* TASK BRIEF:
Reproduce the lines below exactly, from the one containing "- During the waxing phase for gradual growth" through the one containing "- 🌱 I’m currently learning ...", both included. Leave out any pictures.

* DATA FOR THIS TASK:
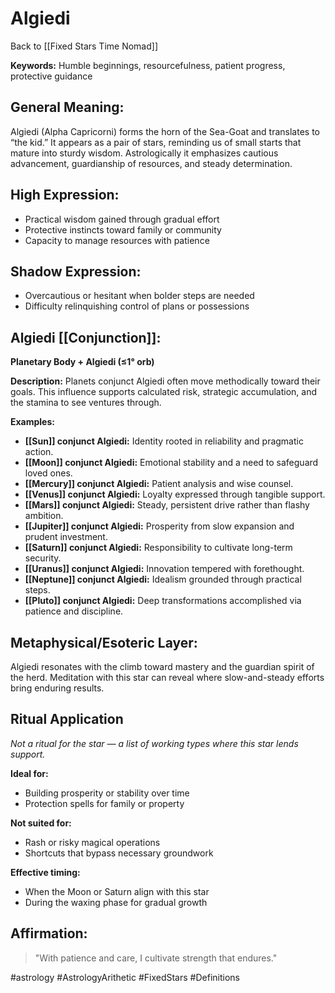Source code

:# Algiedi

Back to [[Fixed Stars Time Nomad]]

**Keywords:** Humble beginnings, resourcefulness, patient progress, protective guidance

## General Meaning:
Algiedi (Alpha Capricorni) forms the horn of the Sea-Goat and translates to “the kid.” It appears as a pair of stars, reminding us of small starts that mature into sturdy wisdom. Astrologically it emphasizes cautious advancement, guardianship of resources, and steady determination.

## High Expression:
- Practical wisdom gained through gradual effort
- Protective instincts toward family or community
- Capacity to manage resources with patience

## Shadow Expression:
- Overcautious or hesitant when bolder steps are needed
- Difficulty relinquishing control of plans or possessions

## Algiedi [[Conjunction]]:

**Planetary Body + Algiedi (≤1° orb)**

**Description:**
Planets conjunct Algiedi often move methodically toward their goals. This influence supports calculated risk, strategic accumulation, and the stamina to see ventures through.

**Examples:**
- **[[Sun]] conjunct Algiedi:** Identity rooted in reliability and pragmatic action.
- **[[Moon]] conjunct Algiedi:** Emotional stability and a need to safeguard loved ones.
- **[[Mercury]] conjunct Algiedi:** Patient analysis and wise counsel.
- **[[Venus]] conjunct Algiedi:** Loyalty expressed through tangible support.
- **[[Mars]] conjunct Algiedi:** Steady, persistent drive rather than flashy ambition.
- **[[Jupiter]] conjunct Algiedi:** Prosperity from slow expansion and prudent investment.
- **[[Saturn]] conjunct Algiedi:** Responsibility to cultivate long-term security.
- **[[Uranus]] conjunct Algiedi:** Innovation tempered with forethought.
- **[[Neptune]] conjunct Algiedi:** Idealism grounded through practical steps.
- **[[Pluto]] conjunct Algiedi:** Deep transformations accomplished via patience and discipline.

## Metaphysical/Esoteric Layer:
Algiedi resonates with the climb toward mastery and the guardian spirit of the herd. Meditation with this star can reveal where slow-and-steady efforts bring enduring results.

## Ritual Application
*Not a ritual for the star — a list of working types where this star lends support.*

**Ideal for:**
- Building prosperity or stability over time
- Protection spells for family or property

**Not suited for:**
- Rash or risky magical operations
- Shortcuts that bypass necessary groundwork

**Effective timing:**
- When the Moon or Saturn align with this star
- During the waxing phase for gradual growth

## Affirmation:

> "With patience and care, I cultivate strength that endures."

#astrology #AstrologyArithetic #FixedStars #Definitions
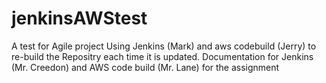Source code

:# jenkinsAWStest
A test for Agile project
Using Jenkins (Mark) and aws codebuild (Jerry) to re-build the Repositry each time it is updated.
Documentation for Jenkins (Mr. Creedon) and AWS code build (Mr. Lane) for the assignment
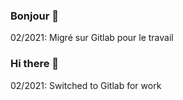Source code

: ###  Bonjour 👋
02/2021: Migré sur Gitlab pour le travail

###  Hi there 👋
02/2021: Switched to Gitlab for work

<!--
**NoailletasJordan/NoailletasJordan** is a ✨ _special_ ✨ repository because its `README.md` (this file) appears on your GitHub profile.

Here are some ideas to get you started:

- 🔭 I’m currently working on ...
- 🌱 I’m currently learning ...
- 👯 I’m looking to collaborate on ...
- 🤔 I’m looking for help with ...
- 💬 Ask me about ...
- 📫 How to reach me: ...
- 😄 Pronouns: ...
- ⚡ Fun fact: ...
-->
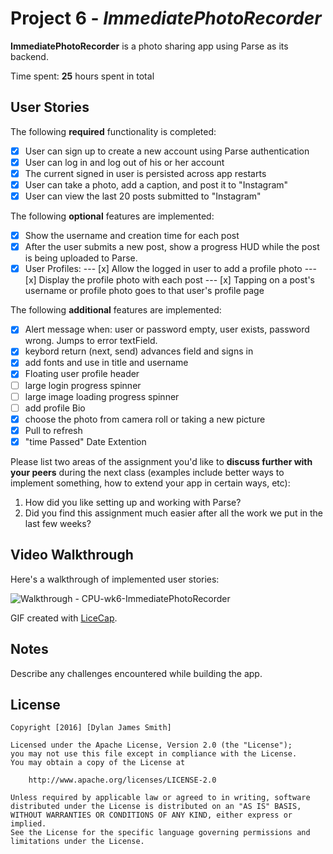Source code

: # Project 6 - *ImmediatePhotoRecorder*

**ImmediatePhotoRecorder** is a photo sharing app using Parse as its backend.

Time spent: **25** hours spent in total

## User Stories

The following **required** functionality is completed:

- [x] User can sign up to create a new account using Parse authentication
- [x] User can log in and log out of his or her account
- [x] The current signed in user is persisted across app restarts
- [x] User can take a photo, add a caption, and post it to "Instagram"
- [x] User can view the last 20 posts submitted to "Instagram"

The following **optional** features are implemented:

- [x] Show the username and creation time for each post
- [x] After the user submits a new post, show a progress HUD while the post is being uploaded to Parse.
- [x] User Profiles:
--- [x] Allow the logged in user to add a profile photo
--- [x] Display the profile photo with each post
--- [x] Tapping on a post's username or profile photo goes to that user's profile page

The following **additional** features are implemented:

- [x] Alert message when: user or password empty, user exists, password wrong. Jumps to error textField. 
- [x] keybord return (next, send) advances field and signs in
- [x] add fonts and use in title and username
- [x] Floating user profile header
- [ ] large login progress spinner
- [ ] large image loading progress spinner
- [ ] add profile Bio
- [x] choose the photo from camera roll or taking a new picture
- [x] Pull to refresh
- [x] "time Passed" Date Extention

Please list two areas of the assignment you'd like to **discuss further with your peers** during the next class (examples include better ways to implement something, how to extend your app in certain ways, etc):

1. How did you like setting up and working with Parse?
2. Did you find this assignment much easier after all the work we put in the last few weeks? 

## Video Walkthrough 

Here's a walkthrough of implemented user stories:

![Walkthrough - CPU-wk6-ImmediatePhotoRecorder](walkthrough.gif)

GIF created with [LiceCap](http://www.cockos.com/licecap/).

## Notes

Describe any challenges encountered while building the app.

## License

    Copyright [2016] [Dylan James Smith]

    Licensed under the Apache License, Version 2.0 (the "License");
    you may not use this file except in compliance with the License.
    You may obtain a copy of the License at

        http://www.apache.org/licenses/LICENSE-2.0

    Unless required by applicable law or agreed to in writing, software
    distributed under the License is distributed on an "AS IS" BASIS,
    WITHOUT WARRANTIES OR CONDITIONS OF ANY KIND, either express or implied.
    See the License for the specific language governing permissions and
    limitations under the License.
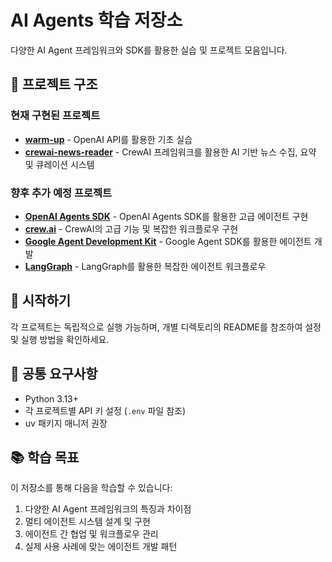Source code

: # AI Agents 학습 저장소

다양한 AI Agent 프레임워크와 SDK를 활용한 실습 및 프로젝트 모음입니다.

## 📁 프로젝트 구조

### 현재 구현된 프로젝트

- **[warm-up](./warm-up/)** - OpenAI API를 활용한 기초 실습
- **[crewai-news-reader](./crewai-news-reader/)** - CrewAI 프레임워크를 활용한 AI 기반 뉴스 수집, 요약 및 큐레이션 시스템

### 향후 추가 예정 프로젝트

- **[OpenAI Agents SDK](https://openai.github.io/openai-agents-python/)** - OpenAI Agents SDK를 활용한 고급 에이전트 구현
- **[crew.ai](https://www.crewai.com/)** - CrewAI의 고급 기능 및 복잡한 워크플로우 구현
- **[Google Agent Development Kit](https://google.github.io/adk-docs/)** - Google Agent SDK를 활용한 에이전트 개발
- **[LangGraph](https://www.langchain.com/langgraph)** - LangGraph를 활용한 복잡한 에이전트 워크플로우

## 🚀 시작하기

각 프로젝트는 독립적으로 실행 가능하며, 개별 디렉토리의 README를 참조하여 설정 및 실행 방법을 확인하세요.

## 🔧 공통 요구사항

- Python 3.13+
- 각 프로젝트별 API 키 설정 (`.env` 파일 참조)
- uv 패키지 매니저 권장

## 📚 학습 목표

이 저장소를 통해 다음을 학습할 수 있습니다:

1. 다양한 AI Agent 프레임워크의 특징과 차이점
2. 멀티 에이전트 시스템 설계 및 구현
3. 에이전트 간 협업 및 워크플로우 관리
4. 실제 사용 사례에 맞는 에이전트 개발 패턴
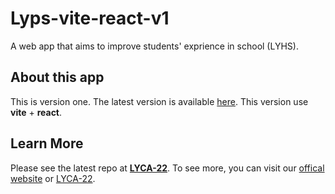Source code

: # Lyps-vite-react-v1
A web app that aims to improve students' exprience in school (LYHS).

## About this app
This is version one. The latest version is available [here](https://github.com/LYCA-22/lyhs-plus-app).
This version use **vite** + **react**.

## Learn More
Please see the latest repo at [**LYCA-22**](https://github.com/LYCA-22/lyhs-plus-app).
To see more, you can visit our [offical website](https://plus.lyhsca.org/) or [LYCA-22](https://lyhsca.org).
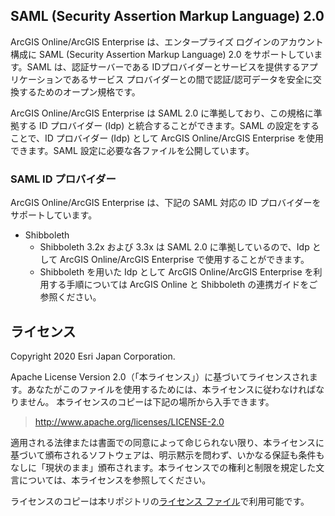 ## SAML (Security Assertion Markup Language) 2.0 

ArcGIS Online/ArcGIS Enterprise は、エンタープライズ ログインのアカウント構成に SAML (Security Assertion Markup Language) 2.0 をサポートしています。SAML は、認証サーバーである IDプロバイダーとサービスを提供するアプリケーションであるサービス プロバイダーとの間で認証/認可データを安全に交換するためのオープン規格です。

ArcGIS Online/ArcGIS Enterprise は SAML 2.0 に準拠しており、この規格に準拠する ID プロバイダー (Idp) と統合することができます。SAML の設定をすることで、ID プロバイダー (Idp) として ArcGIS Online/ArcGIS Enterprise を使用できます。SAML 設定に必要な各ファイルを公開しています。

### SAML ID プロバイダー
ArcGIS Online/ArcGIS Enterprise は、下記の SAML 対応の ID プロバイダーをサポートしています。

- Shibboleth
  - Shibboleth 3.2x および 3.3x は SAML 2.0 に準拠しているので、Idp として ArcGIS Online/ArcGIS Enterprise で使用することができます。
  - Shibboleth を用いた Idp として ArcGIS Online/ArcGIS Enterprise を利用する手順については ArcGIS Online と Shibboleth の連携ガイドをご参照ください。
  
## ライセンス
Copyright 2020 Esri Japan Corporation.

Apache License Version 2.0（「本ライセンス」）に基づいてライセンスされます。あなたがこのファイルを使用するためには、本ライセンスに従わなければなりません。
本ライセンスのコピーは下記の場所から入手できます。

> http://www.apache.org/licenses/LICENSE-2.0

適用される法律または書面での同意によって命じられない限り、本ライセンスに基づいて頒布されるソフトウェアは、明示黙示を問わず、いかなる保証も条件もなしに「現状のまま」頒布されます。本ライセンスでの権利と制限を規定した文言については、本ライセンスを参照してください。

ライセンスのコピーは本リポジトリの[ライセンス ファイル](./LICENSE)で利用可能です。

* EXPECTED OUTPUT:
- During the waxing phase for gradual growth

## Affirmation:

> "With patience and care, I cultivate strength that endures."

#astrology #AstrologyArithetic #FixedStars #Definitions
Source code

:# jenkinsAWStest
A test for Agile project
Using Jenkins (Mark) and aws codebuild (Jerry) to re-build the Repositry each time it is updated.
Documentation for Jenkins (Mr. Creedon) and AWS code build (Mr. Lane) for the assignment
Source code

: ###  Bonjour 👋
02/2021: Migré sur Gitlab pour le travail

###  Hi there 👋
02/2021: Switched to Gitlab for work

<!--
**NoailletasJordan/NoailletasJordan** is a ✨ _special_ ✨ repository because its `README.md` (this file) appears on your GitHub profile.

Here are some ideas to get you started:

- 🔭 I’m currently working on ...
- 🌱 I’m currently learning ...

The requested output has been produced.